Work to be completed: The expected answer is a verbatim transcription of the lines below, beginning with the first and ending with the line that holds "processed the process terminates at block .", without pictures.

Given records:
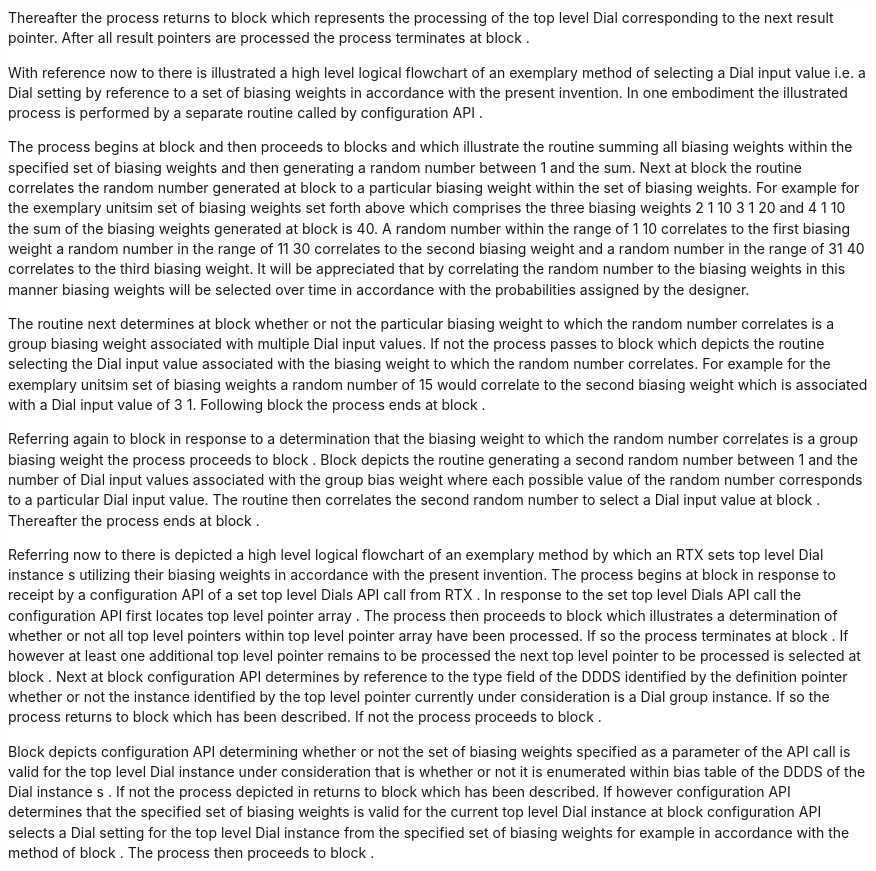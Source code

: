 Thereafter the process returns to block which represents the processing of the top level Dial corresponding to the next result pointer. After all result pointers are processed the process terminates at block .

With reference now to there is illustrated a high level logical flowchart of an exemplary method of selecting a Dial input value i.e. a Dial setting by reference to a set of biasing weights in accordance with the present invention. In one embodiment the illustrated process is performed by a separate routine called by configuration API .

The process begins at block and then proceeds to blocks and which illustrate the routine summing all biasing weights within the specified set of biasing weights and then generating a random number between 1 and the sum. Next at block the routine correlates the random number generated at block to a particular biasing weight within the set of biasing weights. For example for the exemplary unitsim set of biasing weights set forth above which comprises the three biasing weights 2 1 10 3 1 20 and 4 1 10 the sum of the biasing weights generated at block is 40. A random number within the range of 1 10 correlates to the first biasing weight a random number in the range of 11 30 correlates to the second biasing weight and a random number in the range of 31 40 correlates to the third biasing weight. It will be appreciated that by correlating the random number to the biasing weights in this manner biasing weights will be selected over time in accordance with the probabilities assigned by the designer.

The routine next determines at block whether or not the particular biasing weight to which the random number correlates is a group biasing weight associated with multiple Dial input values. If not the process passes to block which depicts the routine selecting the Dial input value associated with the biasing weight to which the random number correlates. For example for the exemplary unitsim set of biasing weights a random number of 15 would correlate to the second biasing weight which is associated with a Dial input value of 3 1. Following block the process ends at block .

Referring again to block in response to a determination that the biasing weight to which the random number correlates is a group biasing weight the process proceeds to block . Block depicts the routine generating a second random number between 1 and the number of Dial input values associated with the group bias weight where each possible value of the random number corresponds to a particular Dial input value. The routine then correlates the second random number to select a Dial input value at block . Thereafter the process ends at block .

Referring now to there is depicted a high level logical flowchart of an exemplary method by which an RTX sets top level Dial instance s utilizing their biasing weights in accordance with the present invention. The process begins at block in response to receipt by a configuration API of a set top level Dials API call from RTX . In response to the set top level Dials API call the configuration API first locates top level pointer array . The process then proceeds to block which illustrates a determination of whether or not all top level pointers within top level pointer array have been processed. If so the process terminates at block . If however at least one additional top level pointer remains to be processed the next top level pointer to be processed is selected at block . Next at block configuration API determines by reference to the type field of the DDDS identified by the definition pointer whether or not the instance identified by the top level pointer currently under consideration is a Dial group instance. If so the process returns to block which has been described. If not the process proceeds to block .

Block depicts configuration API determining whether or not the set of biasing weights specified as a parameter of the API call is valid for the top level Dial instance under consideration that is whether or not it is enumerated within bias table of the DDDS of the Dial instance s . If not the process depicted in returns to block which has been described. If however configuration API determines that the specified set of biasing weights is valid for the current top level Dial instance at block configuration API selects a Dial setting for the top level Dial instance from the specified set of biasing weights for example in accordance with the method of block . The process then proceeds to block .
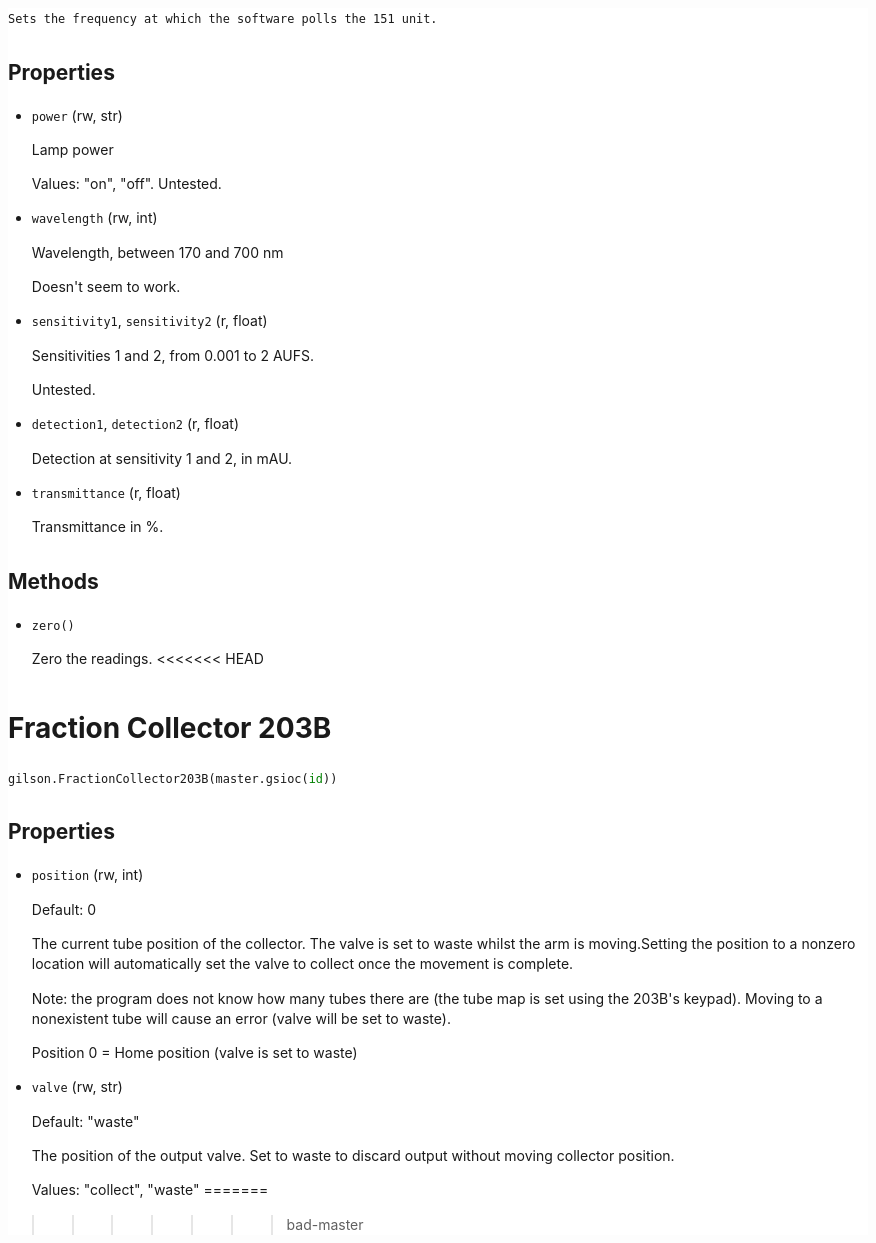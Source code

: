 	Sets the frequency at which the software polls the 151 unit.

Properties
----------

 *	`power` (rw, str)

	Lamp power

	Values: "on", "off". Untested.

 *	`wavelength` (rw, int)

	Wavelength, between 170 and 700 nm

	Doesn't seem to work.

 *	`sensitivity1`, `sensitivity2` (r, float)

	Sensitivities 1 and 2, from 0.001 to 2 AUFS.

	Untested.

 *	`detection1`, `detection2` (r, float)

	Detection at sensitivity 1 and 2, in mAU.

 *	`transmittance` (r, float)

	Transmittance in %.

Methods
-------

 *	`zero()`

	Zero the readings.
<<<<<<< HEAD


Fraction Collector 203B
=======================

```python
gilson.FractionCollector203B(master.gsioc(id))
```

Properties
----------

 *	`position` (rw, int)

    Default: 0

    The current tube position of the collector. The valve is set to waste whilst
    the arm is moving.Setting the position to a nonzero location will
    automatically set the valve to collect once the movement is complete.

    Note: the program does not know how many tubes there are (the tube map is
    set using the 203B's keypad). Moving to a nonexistent tube will cause an
    error (valve will be set to waste).

    Position 0 = Home position (valve is set to waste)

 *	`valve` (rw, str)

    Default: "waste"

    The position of the output valve. Set to waste to discard output without
    moving collector position.

    Values: "collect", "waste"
=======
>>>>>>> bad-master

Finished task:
Source code

: Thereafter the process returns to block which represents the processing of the top level Dial corresponding to the next result pointer. After all result pointers are processed the process terminates at block .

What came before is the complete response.